Recurring Relationship – Why Can We Ignore the Constant Factor in Weis's Proof of the Master Theorem?

Suppose your function is always within range $ cN ^ k $ to $ CN ^ k $, Consider the three repetitions
$$
s (N) = such as (N / b) + cN ^ k, S (N) = aS (N / b) + CN ^ k, R (N) = aR (N / b) + N ^ k.
$$

For suitable initial conditions $ s (N) leq T (N) leq S (N) $ will hold, as a clear proof by induction would show.

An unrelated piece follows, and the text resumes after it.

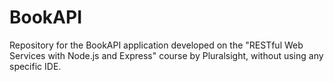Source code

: # BookAPI
Repository for the BookAPI application developed on the "RESTful Web Services with Node.js and Express" course by Pluralsight, without using any specific IDE.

On the other hand, for suitable initial conditions, $ s (N) = cR (N) $ and $ S (N) = CR (N) $as another simple induction shows. This explains Weis's remark.

What's going on here? As you complete the recursion, add different terms that are different $ Theta (N ^ k) $for different values ​​of $ N $, The contribution of the big theta to the final sum is at most a constant factor. Instead of $ a ^ m sum_ {i = 0} ^ m ( frac {b ^ k} {a}) ^ i $, you get $ Theta bigl (a ^ m sum_ {i = 0} ^ m ( frac {b ^ k} {a}) ^ i bigr) $, The decisive factor is the additional constant factor global and does not accumulate during recursion.

Consider generic repetition as an example $ s (N) = 2s (N-1) + f (N) $with basic housing $ s (0) = 0 $, The solution is $$ s (N) = f (N) + 2f (N-1) + 4f (N-2) + cdots + 2 ^ {N-1} f (1). $$ When we multiply $ f (N) $ With a constant factor, the solution of this repetition is multiplied by the same constant factor, while the constant $ 2 $ remains the same.